Health insurers are welcoming a bill that could make access to Medicare Advantage plan supplemental benefits more flexible.
Rep. Gus Bilirakis, R-Fla., has introduced H.R. 5746, the Addressing Whole Health in Medicare Advantage Act.
The bill would let Medicare Advantage plan issuers offer supplemental coverage for items such as grocery discounts, respite care and homemaker help to any enrollee who has complex chronic conditions that significantly affect the enrollee's health; has a high risk of hospitalization; requires intensive care coordination; has a low income; or meets other requirements set by the secretary of the U.S. Department of Health and Human Services.
Those types of supplemental benefits are relatively new. Today, plans can offer them only to enrollees who are classified as chronically ill.

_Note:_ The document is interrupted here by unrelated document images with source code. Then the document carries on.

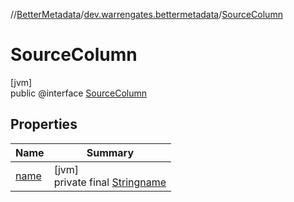 //[BetterMetadata](../../../index.md)/[dev.warrengates.bettermetadata](../index.md)/[SourceColumn](index.md)

# SourceColumn

[jvm]\
public @interface [SourceColumn](index.md)

## Properties

| Name | Summary |
|---|---|
| [name](index.md#239627474%2FProperties%2F-1216412040) | [jvm]<br>private final [String](https://docs.oracle.com/javase/8/docs/api/java/lang/String.html)[name](index.md#239627474%2FProperties%2F-1216412040) |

America's Health Insurance Plans, a group for health insurers, welcomed introduction of the bill. "By giving Medicare Advantage plans more flexibility, we can dramatically improve the well-being of seniors," Sohini Gupta, an AHIP executive vice president, said in a statement.
What it means: Medicare Advantage plan issuers are trying to go into tough budget negotiations in Washington with the message that managed Medicare plans can offer Medicare enrollees attractive, important extra benefits, not just keep the monthly premiums low.
Medicare Advantage: Medicare is a federal program that provides health insurance for about 66 million Americans.
About 32 million of the enrollees have signed up for coverage through Medicare Advantage plans, or plans from private companies that provide what looks to the enrollee like a substitute for "Original Medicare."